La nave era stata progettata dall’ingegnere navale e ministro della Marina Benedetto Brin, fu varata il 7 novembre del 1901 con un costo complessivo per la sua realizzazione di lire 51.350.000. Lunga 138 metri e larga 23, aveva una stazza di 14mila tonnellate ed era dotata di 46 cannoni, 2 mitragliere e 4 lanciasiluri. Partecipò a diverse battaglie navali nella guerra italo turca del 1911, con il bombardamento dei forti di Tripoli e le operazioni contro Bengasi, la Cirenaica e Rodi. Ha anche partecipato attivamente nella guerra contro gli austriaci.

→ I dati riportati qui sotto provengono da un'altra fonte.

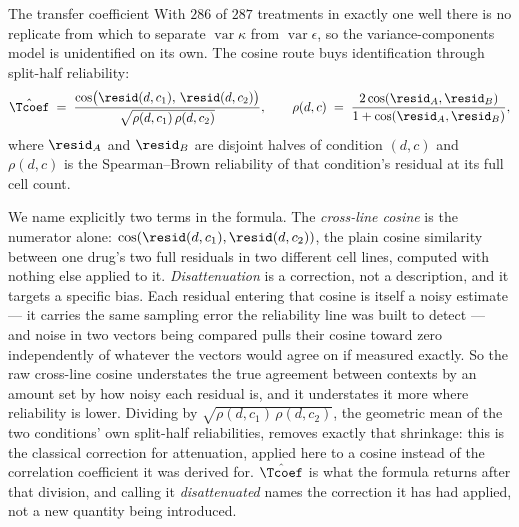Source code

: \begin{defn}{The transfer coefficient}
With $\num{286}$ of $\num{287}$ treatments in exactly one well there is
no replicate from which to separate $\operatorname{var}\kappa$ from
$\operatorname{var}\epsilon$, so the variance-components model is unidentified on
its own. The cosine route buys identification through split-half reliability:
\begin{equation}
 \hat{\Tcoef} \;=\; \frac{\cos\!\big(\resid(d,c_1),\, \resid(d,c_2)\big)}
 {\sqrt{\rho(d,c_1)\,\rho(d,c_2)}},
 \qquad
 \rho(d,c) \;=\; \frac{2\cos(\resid_A, \resid_B)}{1 + \cos(\resid_A, \resid_B)},
\end{equation}
where $\resid_A$ and $\resid_B$ are disjoint halves of condition $(d,c)$ and
$\rho(d,c)$ is the Spearman--Brown reliability of that condition's residual at
its full cell count.
\end{defn}

We name explicitly two terms in the formula. The
\emph{cross-line cosine} is the numerator alone: $\cos(\resid(d,c_1), \resid(d,c_2))$,
the plain cosine similarity between one drug's two full residuals in two different
cell lines, computed with nothing else applied to it. \emph{Disattenuation} is a
correction, not a description, and it targets a specific bias. Each residual
entering that cosine is itself a noisy estimate --- it carries the same sampling
error the reliability line was built to detect --- and noise in two vectors being
compared pulls their cosine toward zero independently of whatever the vectors
would agree on if measured exactly. So the raw cross-line cosine understates the
true agreement between contexts by an amount set by how noisy each residual is,
and it understates it more where reliability is lower. Dividing by
$\sqrt{\rho(d,c_1)\,\rho(d,c_2)}$, the geometric mean of the two conditions' own
split-half reliabilities, removes exactly that shrinkage: this is the classical
correction for attenuation, applied here to a cosine instead of the correlation
coefficient it was derived for. $\hat{\Tcoef}$ is what the formula returns after
that division, and calling it \emph{disattenuated} names the correction it has had
applied, not a new quantity being introduced.

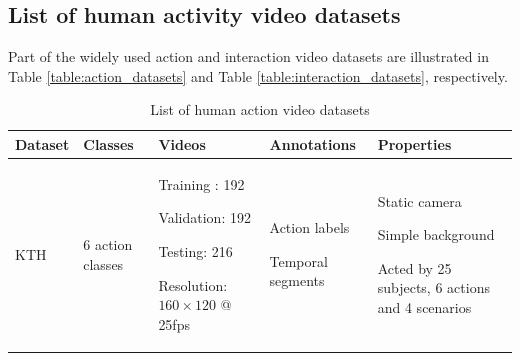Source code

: \subsection{List of human activity video datasets}
Part of the widely used action and interaction video datasets are illustrated in Table \ref{table:action_datasets} and Table \ref{table:interaction_datasets}, respectively.
\begin{table}
	\caption{List of human action video datasets}
	\begin{center}
		\begin{tabular}{| p{2.5cm} | p{1.5cm} | p{4cm} | p{3cm} | p{4cm} |}
			\hline
			Dataset & Classes & Videos & Annotations & Properties \\ \hline \hline
			KTH\cite{kth} 
			& %
			6 action classes 
			& %
			\vspace{-5mm}
			\begin{myitemize}
				\item Training : 192
				\item Validation: 192
				\item Testing: 216
				\item Resolution: \(160 \times 120\) @ 25fps
			\end{myitemize}
            & %
			\vspace{-5mm}
			\begin{myitemize}
				\item Action labels
				\item Temporal segments
			\end{myitemize}
	    	& %
	    	\vspace{-5mm}
	    	\begin{myitemize}
	    		\item Static camera
	    		\item Simple background
	    		\item Acted by 25 subjects, 6 actions and 4 scenarios
	    	\end{myitemize}
    		\\ \hline 
	    	

\end{tabular}
\end{center}
\end{table}
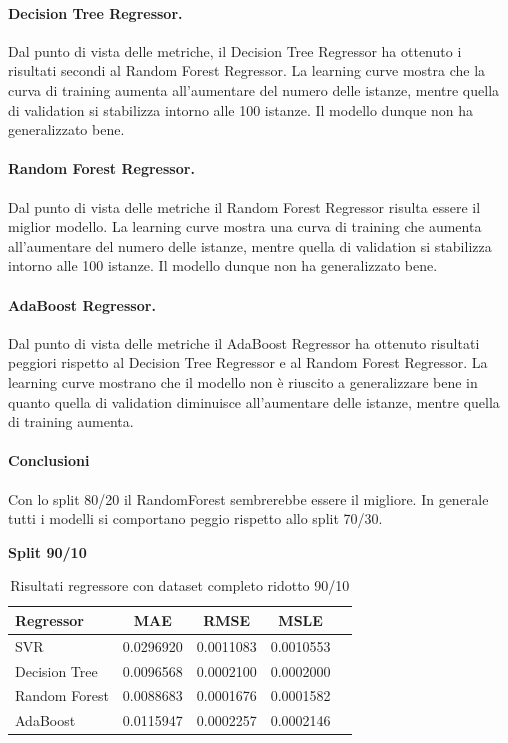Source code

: \paragraph{\textbf{Decision Tree Regressor}.}
Dal punto di vista delle metriche, il Decision Tree Regressor ha ottenuto i risultati secondi al Random Forest Regressor. 
La learning curve mostra che la curva di training aumenta all'aumentare del numero delle istanze, mentre quella di validation si stabilizza intorno alle 100 istanze. Il modello dunque non ha generalizzato bene.
\paragraph{\textbf{Random Forest Regressor}.}
Dal punto di vista delle metriche il Random Forest Regressor risulta essere il miglior modello.
La learning curve mostra una curva di training che aumenta all'aumentare del numero delle istanze, mentre quella di validation si stabilizza intorno alle 100 istanze. Il modello dunque non ha generalizzato bene.
\paragraph{\textbf{AdaBoost Regressor}.}
Dal punto di vista delle metriche il AdaBoost Regressor ha ottenuto risultati peggiori rispetto al Decision Tree Regressor e al Random Forest Regressor.
La learning curve mostrano che il modello non è riuscito a generalizzare bene in quanto quella di validation diminuisce all'aumentare delle istanze, mentre quella di training aumenta.

\paragraph{\textbf{Conclusioni}} Con lo split 80/20 il RandomForest sembrerebbe essere il migliore. In generale tutti i modelli si comportano peggio rispetto allo split 70/30.


\newpage
\noindent\textbf{Split 90/10}

\begin{table}[H]
    \centering
    \begin{tabular}{|>{\centering\arraybackslash}m{5cm}|c|c|c|c|}
        \hline
        \textbf{Regressor} & \textbf{MAE} & \textbf{RMSE} & \textbf{MSLE} \\ [10pt]
        \hline
        SVR & 0.0296920 & 0.0011083 & 0.0010553 \\ [10pt]
        \hline
        Decision Tree & 0.0096568 & 0.0002100 & 0.0002000 \\ [10pt]
        \hline
        Random Forest & 0.0088683 & 0.0001676 & 0.0001582 \\ [10pt]
        \hline
        AdaBoost & 0.0115947 & 0.0002257 & 0.0002146 \\ [10pt]
        \hline
    \end{tabular}
    \caption{Risultati regressore con dataset completo ridotto 90/10}
    \label{tab:results}
\end{table}


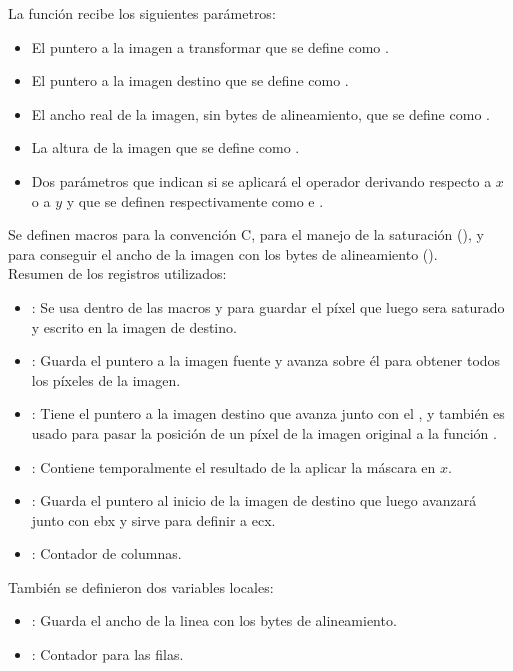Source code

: La funci\'on recibe los siguientes par\'ametros:
\begin{itemize}
		\item El puntero a la imagen a transformar que se define como .
		\item El puntero a la imagen destino que se define como .
		\item El ancho real de la imagen, sin bytes de alineamiento, que se define como .
		\item La altura de la imagen que se define como .
		\item Dos par\'ametros que indican si se aplicar\'a el operador derivando respecto a $x$ o a $y$ y que se definen 
respectivamente como  e .
\end{itemize}

Se definen macros para la convenci\'on C, para el manejo de la saturaci\'on (), y para conseguir 
el ancho de la imagen con los bytes de alineamiento ().\\

\noindent Resumen de los registros utilizados:
\begin{itemize}
		\item {}: Se usa dentro de las macros y para guardar el p\'ixel que luego sera saturado y escrito 
en la imagen de destino.
		\item {}: Guarda el puntero a la imagen fuente y avanza sobre \'el para obtener todos los p\'ixeles 
de la imagen. 
		\item {}: Tiene el puntero a la imagen destino que avanza junto con el , y tambi\'en es usado 
para pasar la posici\'on de un p\'ixel de la imagen original a la funci\'on .
		\item {}: Contiene temporalmente el resultado de la aplicar la m\'ascara en $x$.
		\item {}: Guarda el puntero al inicio de la imagen de destino que luego avanzar\'a junto con ebx y sirve para definir a ecx.
		\item {}: Contador de columnas.
\end{itemize}

Tambi\'en se definieron dos variables locales:
\begin{itemize}
	\item {}: Guarda el ancho de la linea con los bytes de alineamiento.
	\item {}: Contador para las filas.
\end{itemize}

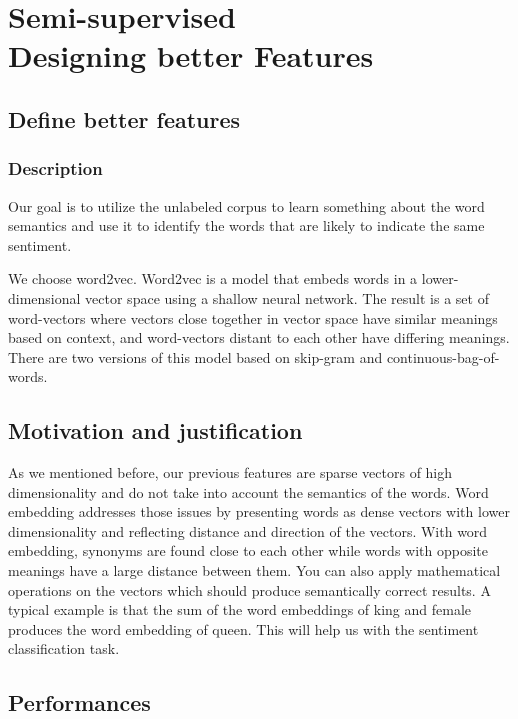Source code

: \section{\textbf{Semi-supervised\\ Designing better Features}}

\subsection{\textbf{Define better features}}

\subsubsection{Description}

Our goal is to utilize the unlabeled corpus to learn something about the word semantics and use it to identify the words that are likely to indicate the same sentiment.

We choose word2vec. Word2vec is a model that embeds words in a lower-dimensional vector space using a shallow neural network. The result is a set of word-vectors where vectors close together in vector space have similar meanings based on context, and word-vectors distant to each other have differing meanings. There are two versions of this model based on skip-gram and continuous-bag-of-words. 

\subsection{Motivation and justification}

As we mentioned before, our previous features are sparse vectors of high dimensionality and do not take into account the semantics of the words. Word embedding addresses those issues by presenting words as dense vectors with lower dimensionality and reflecting distance and direction of the vectors. With word embedding, synonyms are found close to each other while words with opposite meanings have a large distance between them. You can also apply mathematical operations on the vectors which should produce semantically correct results. A typical example is that the sum of the word embeddings of king and female produces the word embedding of queen. This will help us with the sentiment classification task.

\subsection{\textbf{Performances}}

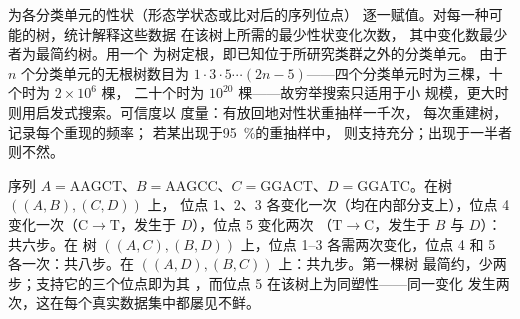 \begin{method}[简约法]\label{meth:b2:phylogenetic-trees:parsimony}
为各分类单元的性状（形态学状态或比对后的序列位点）
逐一赋值。对每一种可能的树，统计解释这些数据
在该树上所需的最少性状变化次数，
其中变化数最少者为最简约树。用一个
\emph{}为树定根，即已知位于所研究类群之外的分类单元。
由于 $n$ 个分类单元的无根树数目为 $1\cdot 3\cdot
5\cdots(2n - 5)$——四个分类单元时为三棵，十个时为 $2\times 10^{6}$ 棵，
二十个时为 $10^{20}$ 棵——故穷举搜索只适用于小
规模，更大时则用启发式搜索。可信度以
\emph{}度量：有放回地对性状重抽样一千次，
每次重建树，记录每个重现的频率；
若某出现于\qty{95}{\%}的重抽样中，
则支持充分；出现于一半者则不然。
\end{method}

\begin{example}\label{ex:b2:phylogenetic-trees:parsimony}
序列 $A = \mathrm{AAGCT}$、$B = \mathrm{AAGCC}$、$C =
\mathrm{GGACT}$、$D = \mathrm{GGATC}$。在树 $((A,B),(C,D))$ 上，
位点 1、2、3 各变化一次（均在内部分支上），位点 4
变化一次（$\mathrm{C}\to\mathrm{T}$，发生于 $D$），位点 5 变化两次
（$\mathrm{T}\to\mathrm{C}$，发生于 $B$ 与 $D$）：共六步。在
树 $((A,C),(B,D))$ 上，位点 1--3 各需两次变化，位点 4 和 5
各一次：共八步。在 $((A,D),(B,C))$ 上：共九步。第一棵树
最简约，少两步；支持它的三个位点即为其
，而位点 5 在该树上为同塑性——同一变化
发生两次，这在每个真实数据集中都屡见不鲜。
\end{example}


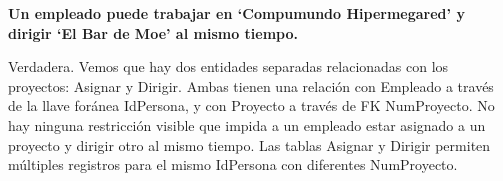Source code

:\textbf{Un empleado puede trabajar en ‘Compumundo Hipermegared’ y dirigir ‘El Bar de Moe’ al mismo tiempo.}\vspace{.3cm}

Verdadera. Vemos que hay dos entidades separadas relacionadas con los proyectos: Asignar y Dirigir. Ambas tienen una relación con Empleado a través de la llave foránea IdPersona, y con Proyecto a través de FK NumProyecto. No hay ninguna restricción visible que impida a un empleado estar asignado a un proyecto y dirigir otro al mismo tiempo. Las tablas Asignar y Dirigir permiten múltiples registros para el mismo IdPersona con diferentes NumProyecto.
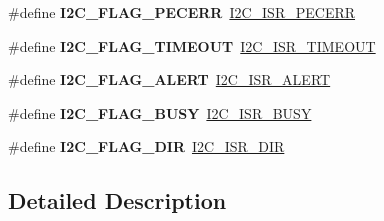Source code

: \begin{DoxyCompactItemize}
\#define {\bfseries I2\+C\+\_\+\+F\+L\+A\+G\+\_\+\+P\+E\+C\+E\+RR}~\hyperlink{group___peripheral___registers___bits___definition_ga8b1d42968194fb42f9cc9bb2c2806281}{I2\+C\+\_\+\+I\+S\+R\+\_\+\+P\+E\+C\+E\+RR}
\item 
\mbox{\label{group___i2_c___flag__definition_ga89c8d5d8ccc77a8619fafe9b39d1cc74}} 
\#define {\bfseries I2\+C\+\_\+\+F\+L\+A\+G\+\_\+\+T\+I\+M\+E\+O\+UT}~\hyperlink{group___peripheral___registers___bits___definition_ga63fc8ce165c42d0d719c45e58a82f574}{I2\+C\+\_\+\+I\+S\+R\+\_\+\+T\+I\+M\+E\+O\+UT}
\item 
\mbox{\label{group___i2_c___flag__definition_gacb0a234f9a7039a764b7d90a10e91dac}} 
\#define {\bfseries I2\+C\+\_\+\+F\+L\+A\+G\+\_\+\+A\+L\+E\+RT}~\hyperlink{group___peripheral___registers___bits___definition_ga4c6c779bca999450c595fc797a1fdeec}{I2\+C\+\_\+\+I\+S\+R\+\_\+\+A\+L\+E\+RT}
\item 
\mbox{\label{group___i2_c___flag__definition_ga50f69f043d99600221076100823b6ff3}} 
\#define {\bfseries I2\+C\+\_\+\+F\+L\+A\+G\+\_\+\+B\+U\+SY}~\hyperlink{group___peripheral___registers___bits___definition_ga12ba21dc10ca08a2063a1c4672ffb886}{I2\+C\+\_\+\+I\+S\+R\+\_\+\+B\+U\+SY}
\item 
\mbox{\label{group___i2_c___flag__definition_ga1db236ae26f1d9bab1dcebc1e62d6bf3}} 
\#define {\bfseries I2\+C\+\_\+\+F\+L\+A\+G\+\_\+\+D\+IR}~\hyperlink{group___peripheral___registers___bits___definition_gaa4890d7deb94106f946b28a7309e22aa}{I2\+C\+\_\+\+I\+S\+R\+\_\+\+D\+IR}
\end{DoxyCompactItemize}


\subsection{Detailed Description}
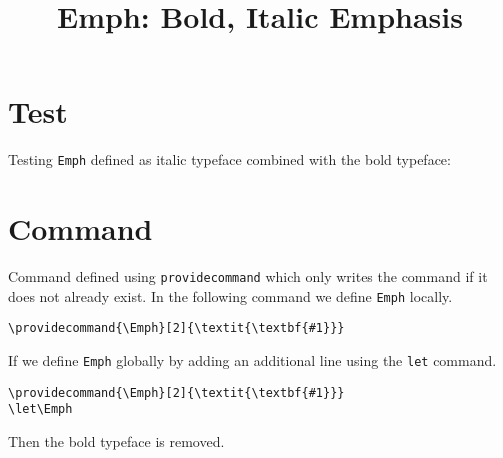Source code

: \documentclass{article}
\title{Emph: Bold, Italic Emphasis}
\date{}
\providecommand{\Emph}[2]{\textit{\textbf{#1}}}
\begin{document}
\maketitle

\section*{Test}

Testing \texttt{Emph} defined as italic typeface combined with the bold typeface: 




\section*{Command}

Command defined using \texttt{providecommand} which only writes the command if it does not already exist. In the following command we define \texttt{Emph} locally. 

\begin{framed}
\begin{verbatim}
\providecommand{\Emph}[2]{\textit{\textbf{#1}}}
\end{verbatim}
\end{framed}


If we define \texttt{Emph} globally by adding an additional line using the \texttt{let} command. 

\begin{framed}
\begin{verbatim}
\providecommand{\Emph}[2]{\textit{\textbf{#1}}}
\let\Emph
\end{verbatim}
\end{framed}

Then the bold typeface is removed. 
\end{document}
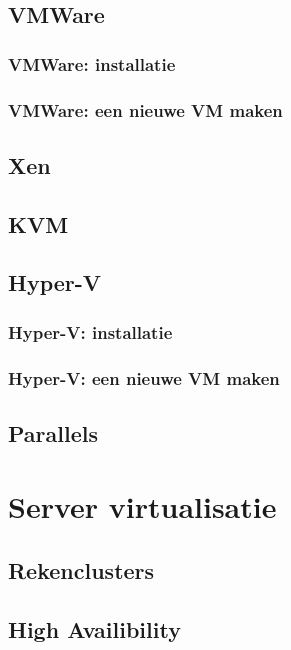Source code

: \documentclass[a4paper,12pt,twoside,openright,titlepage]{book}
\begin{document}
\subsection{VMWare}

\subsubsection{VMWare: installatie}

\subsubsection{VMWare: een nieuwe VM maken}

\subsection{Xen}

\subsection{KVM}

\subsection{Hyper-V}

\subsubsection{Hyper-V: installatie}

\subsubsection{Hyper-V: een nieuwe VM maken}

\subsection{Parallels}

\section{Server virtualisatie}

\subsection{Rekenclusters}

\subsection{High Availibility}

\end{document}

Il suo motto era “par ingenio virtus” (il valore è pari all’ingegno).
Il relitto della nave fu recuperato dal fondale del porto nel 1924 con l’utilizzo di notevoli gru dalla ditta Venturini e Toffolo. Durante queste fasi furono rinvenuti i resti di altre vittime all’interno della carena che furono raccolti in un unico sarcofago e portati al cimitero locale con una cerimonia solenne il 27 settembre, in occasione del nono anniversario della tragedia. Lo scafo venne poi smontato e fatto a pezzi, furono recuperati i cannoni, compresi quelli della torre poppiera saltati in aria durante l’esplosione, e riutilizzati durante il conflitto nel nord Adriatico come Pontoni Armati, galleggianti e semoventi, incidendo profondamente sulle sorti della guerra. Durante i lavori di dragaggio del porto fu poi recuperata anche la campana della corazzata, conservata nella cappella sacrario del Monumento al Marinaio.
In un’area centrale del cimitero di Brindisi, messa a disposizione appositamente dall’amministrazione comunale, vennero seppellite le oltre 450 salme martoriate dei marinai deceduti nella tragedia, successivamente traslate al cimitero militare di Bari. In uno dei loculi del Famedio Militare sono ancora oggi conservati i resti del contrammiraglio Ernesto Ferdinando Rubin de Cervin, barone e comandante della 3za Divisione Navale della 2da Squadra, il Ministero della Marina non acconsentì il trasferimento della salma per essere seppellita nella tomba di famiglia a Torino.